## EXERCISE
Search the records below for "differences"; copy each line that has it.
(RECORDED DATA begins)
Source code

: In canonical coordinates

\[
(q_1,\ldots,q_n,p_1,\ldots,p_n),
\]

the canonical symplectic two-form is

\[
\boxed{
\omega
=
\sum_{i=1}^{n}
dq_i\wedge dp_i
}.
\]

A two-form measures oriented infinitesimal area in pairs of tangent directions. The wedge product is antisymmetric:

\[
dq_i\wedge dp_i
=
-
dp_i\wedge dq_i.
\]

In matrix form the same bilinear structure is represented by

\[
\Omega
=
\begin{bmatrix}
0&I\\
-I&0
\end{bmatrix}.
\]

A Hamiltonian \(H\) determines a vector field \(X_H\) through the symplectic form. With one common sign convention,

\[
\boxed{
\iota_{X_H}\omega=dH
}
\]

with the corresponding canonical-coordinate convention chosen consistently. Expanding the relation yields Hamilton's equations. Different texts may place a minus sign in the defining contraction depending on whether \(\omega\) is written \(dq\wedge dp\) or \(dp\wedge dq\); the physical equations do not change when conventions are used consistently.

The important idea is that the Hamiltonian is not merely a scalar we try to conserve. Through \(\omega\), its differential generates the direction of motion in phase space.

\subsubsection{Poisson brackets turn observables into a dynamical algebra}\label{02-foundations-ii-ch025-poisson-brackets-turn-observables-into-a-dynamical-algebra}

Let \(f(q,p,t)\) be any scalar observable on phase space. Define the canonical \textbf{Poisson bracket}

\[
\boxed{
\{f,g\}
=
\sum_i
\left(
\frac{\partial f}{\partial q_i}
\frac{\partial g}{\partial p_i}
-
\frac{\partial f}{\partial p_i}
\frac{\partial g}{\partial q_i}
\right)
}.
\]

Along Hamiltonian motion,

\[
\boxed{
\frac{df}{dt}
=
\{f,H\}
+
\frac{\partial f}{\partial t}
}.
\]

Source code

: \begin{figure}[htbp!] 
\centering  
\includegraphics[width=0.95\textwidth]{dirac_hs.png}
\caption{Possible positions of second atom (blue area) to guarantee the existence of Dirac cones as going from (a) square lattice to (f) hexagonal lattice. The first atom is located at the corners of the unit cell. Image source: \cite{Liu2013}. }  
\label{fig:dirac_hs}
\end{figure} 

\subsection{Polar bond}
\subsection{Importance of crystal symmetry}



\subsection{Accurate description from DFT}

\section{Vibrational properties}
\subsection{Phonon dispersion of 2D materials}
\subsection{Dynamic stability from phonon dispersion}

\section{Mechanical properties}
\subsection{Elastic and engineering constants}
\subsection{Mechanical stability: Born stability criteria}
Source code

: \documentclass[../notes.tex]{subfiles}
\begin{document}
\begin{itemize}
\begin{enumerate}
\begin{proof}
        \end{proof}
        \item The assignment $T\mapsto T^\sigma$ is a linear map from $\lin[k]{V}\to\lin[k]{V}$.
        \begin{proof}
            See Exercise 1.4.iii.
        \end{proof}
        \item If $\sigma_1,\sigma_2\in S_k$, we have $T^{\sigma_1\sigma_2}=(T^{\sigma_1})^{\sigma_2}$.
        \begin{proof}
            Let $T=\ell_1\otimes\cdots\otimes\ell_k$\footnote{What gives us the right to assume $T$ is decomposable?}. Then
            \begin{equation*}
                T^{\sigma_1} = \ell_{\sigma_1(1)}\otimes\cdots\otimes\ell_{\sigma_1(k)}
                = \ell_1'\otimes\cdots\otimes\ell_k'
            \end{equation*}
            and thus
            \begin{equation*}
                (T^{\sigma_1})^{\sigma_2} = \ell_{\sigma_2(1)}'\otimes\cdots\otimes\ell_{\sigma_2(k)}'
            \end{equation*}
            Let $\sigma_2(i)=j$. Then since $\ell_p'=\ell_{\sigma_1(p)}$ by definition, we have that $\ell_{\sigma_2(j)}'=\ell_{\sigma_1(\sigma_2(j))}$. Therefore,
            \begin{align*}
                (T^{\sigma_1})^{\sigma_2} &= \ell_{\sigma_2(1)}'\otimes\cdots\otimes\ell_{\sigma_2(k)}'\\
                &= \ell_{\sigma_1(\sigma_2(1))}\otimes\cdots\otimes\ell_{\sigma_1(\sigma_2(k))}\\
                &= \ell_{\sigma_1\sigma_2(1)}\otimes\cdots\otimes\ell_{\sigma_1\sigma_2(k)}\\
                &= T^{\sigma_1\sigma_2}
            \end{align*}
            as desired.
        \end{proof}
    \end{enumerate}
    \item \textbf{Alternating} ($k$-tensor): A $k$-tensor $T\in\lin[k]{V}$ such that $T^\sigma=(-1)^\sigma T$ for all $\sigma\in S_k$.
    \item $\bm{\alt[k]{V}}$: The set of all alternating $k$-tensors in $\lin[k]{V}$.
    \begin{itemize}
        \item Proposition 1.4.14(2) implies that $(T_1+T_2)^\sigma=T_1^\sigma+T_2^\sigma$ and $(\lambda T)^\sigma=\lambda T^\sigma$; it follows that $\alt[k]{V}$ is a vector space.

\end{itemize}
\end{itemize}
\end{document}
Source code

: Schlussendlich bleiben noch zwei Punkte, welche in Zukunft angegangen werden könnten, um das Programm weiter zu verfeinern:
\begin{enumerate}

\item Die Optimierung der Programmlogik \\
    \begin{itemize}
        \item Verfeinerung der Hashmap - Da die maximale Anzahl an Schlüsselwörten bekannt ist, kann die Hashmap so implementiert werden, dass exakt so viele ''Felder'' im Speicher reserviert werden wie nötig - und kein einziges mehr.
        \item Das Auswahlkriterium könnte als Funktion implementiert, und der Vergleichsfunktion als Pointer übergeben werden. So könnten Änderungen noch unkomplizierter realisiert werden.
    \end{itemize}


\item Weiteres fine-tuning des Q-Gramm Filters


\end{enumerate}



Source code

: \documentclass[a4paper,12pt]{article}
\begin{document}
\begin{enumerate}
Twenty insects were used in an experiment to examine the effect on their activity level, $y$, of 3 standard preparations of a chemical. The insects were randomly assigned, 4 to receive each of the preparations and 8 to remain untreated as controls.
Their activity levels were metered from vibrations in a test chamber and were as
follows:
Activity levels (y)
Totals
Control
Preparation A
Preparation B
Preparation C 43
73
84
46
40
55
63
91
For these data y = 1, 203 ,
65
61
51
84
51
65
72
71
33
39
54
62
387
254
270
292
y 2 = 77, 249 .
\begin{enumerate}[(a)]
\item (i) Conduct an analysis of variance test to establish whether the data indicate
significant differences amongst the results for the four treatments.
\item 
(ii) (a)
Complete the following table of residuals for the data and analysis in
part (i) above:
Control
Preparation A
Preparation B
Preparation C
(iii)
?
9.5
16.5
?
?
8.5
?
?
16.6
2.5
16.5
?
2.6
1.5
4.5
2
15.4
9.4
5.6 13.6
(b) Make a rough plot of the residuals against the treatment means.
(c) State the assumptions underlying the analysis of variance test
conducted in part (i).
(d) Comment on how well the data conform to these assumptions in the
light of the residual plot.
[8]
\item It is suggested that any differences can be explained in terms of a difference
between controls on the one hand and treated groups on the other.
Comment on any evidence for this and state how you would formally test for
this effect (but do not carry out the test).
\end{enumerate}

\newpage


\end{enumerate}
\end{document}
(RECORDED DATA ends)
## ANSWER FOR THE TASK
significant differences amongst the results for the four treatments.
\item It is suggested that any differences can be explained in terms of a difference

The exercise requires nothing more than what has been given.